Eating and digestive symptoms include:
- Difficulty sucking or feeding in infants, often needing a feeding tube.
- Problems swallowing (at all ages).
How Can a Doctor Tell if a Child Has CP?
There is no "test" for CP, but a doctor can tell whether a child has the disease by looking over the child's medical records and doing a physical and neurological exam. Sometimes, they also have to use brain imaging (MRI, CT, and ultrasound) to evaluate the child's brain, or take fluid samples from the child and test them in a lab. The more serious a child's case of CP is, the easier it is for a doctor to diagnose it. Most children with CP are diagnosed by the age of one, but some with less serious cases are not diagnosed until the age of three or four.
Some possible tests your doctor may order include:
- Blood tests (tests for metabolic and/or genetic disorders)
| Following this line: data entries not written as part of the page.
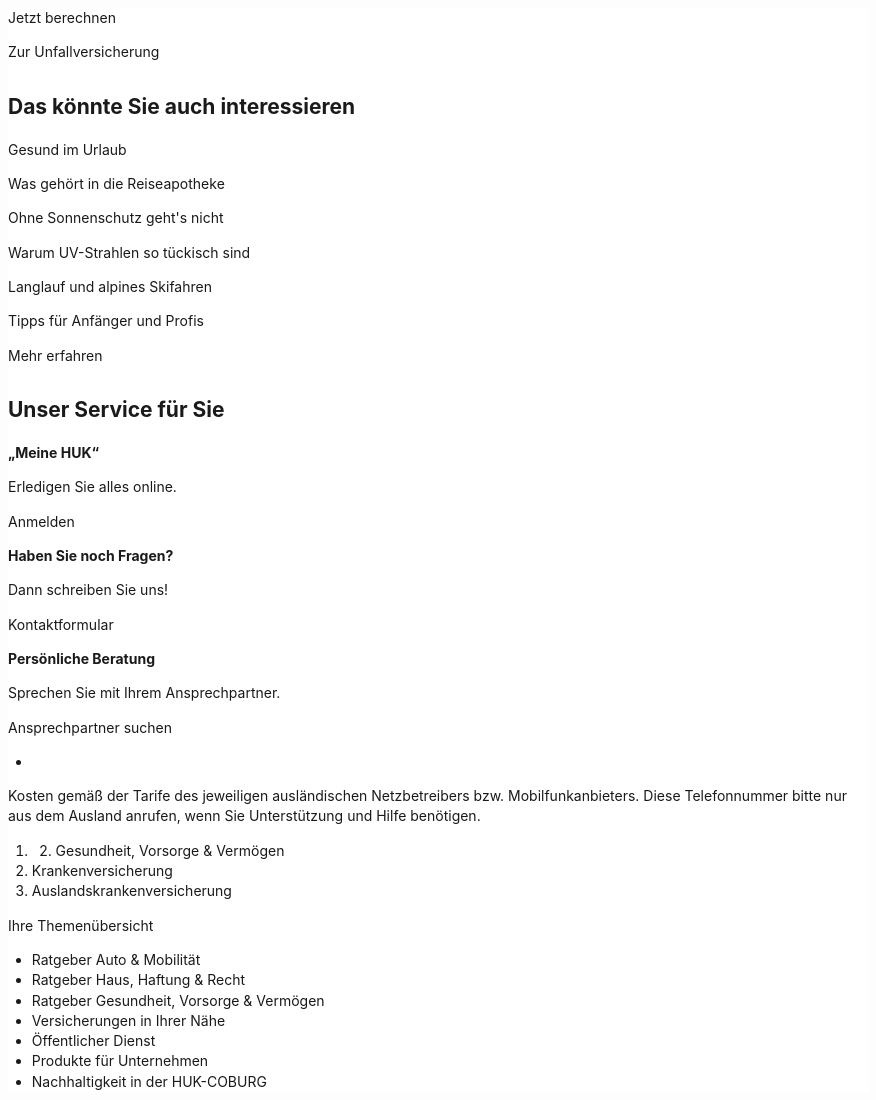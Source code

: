 Jetzt berechnen

Zur Unfall­versicherung

## Das könnte Sie auch interessieren

Gesund im Urlaub

Was gehört in die Reiseapotheke

Ohne Sonnenschutz geht's nicht

Warum UV-Strahlen so tückisch sind

Langlauf und alpines Skifahren

Tipps für Anfänger und Profis

Mehr erfahren

## Unser Service für Sie

**„Meine HUK“**

Erledigen Sie alles online.

Anmelden

**Haben Sie noch Fragen?**  

Dann schreiben Sie uns!

Kontaktformular

**Persönliche Beratung**

Sprechen Sie mit Ihrem Ansprechpartner.

Ansprechpartner suchen

*

Kosten gemäß der Tarife des jeweiligen ausländischen Netzbetreibers bzw.
Mobilfunkanbieters. Diese Telefonnummer bitte nur aus dem Ausland anrufen,
wenn Sie Unterstützung und Hilfe benötigen.

  1.   2. Gesundheit, Vorsorge & Vermögen
  3. Krankenversicherung
  4. Auslandskrankenversicherung

Ihre Themenübersicht

  * Ratgeber Auto & Mobilität 
  * Ratgeber Haus, Haftung & Recht 
  * Ratgeber Gesundheit, Vorsorge & Vermögen 
  * Versicherungen in Ihrer Nähe 
  * Öffentlicher Dienst 
  * Produkte für Unternehmen 
  * Nachhaltigkeit in der HUK-COBURG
- CT or MRI scan of the brain
- Electroencephalogram (EEG)
- Hearing tests
- Vision testing
- Referral to a pediatric neurologist.
How Can CP be Treated?
CP cannot be cured, but it can be treated so that a person with the disease can use their muscles, do more on their own and improve the quality of their life. Treatment is based on a person's symptoms.
Here are some examples of treatments for CP:
- Surgery, which can help a person with CP use their muscles better.
- Medication such as Botox and Baclofen, can make muscles spasm less, minimize drooling and reduce tremors.
- Physical therapy exercises that can improve movement and increase strength.
- Speech therapy, which can help a person with CP communicate more clearly and/or swallow better.
- Psychological and social-work counseling can help a person with CP and their family deal with the person's disease and get the services they need.
- Occupational therapy
- Mobility aids such as wheelchairs, braces, splints, etc.
In an attempt to prevent or reduce the risk of CP, one should get proper prenatal care by frequently seeing their obstetrician. However, the disorder may not be preventable.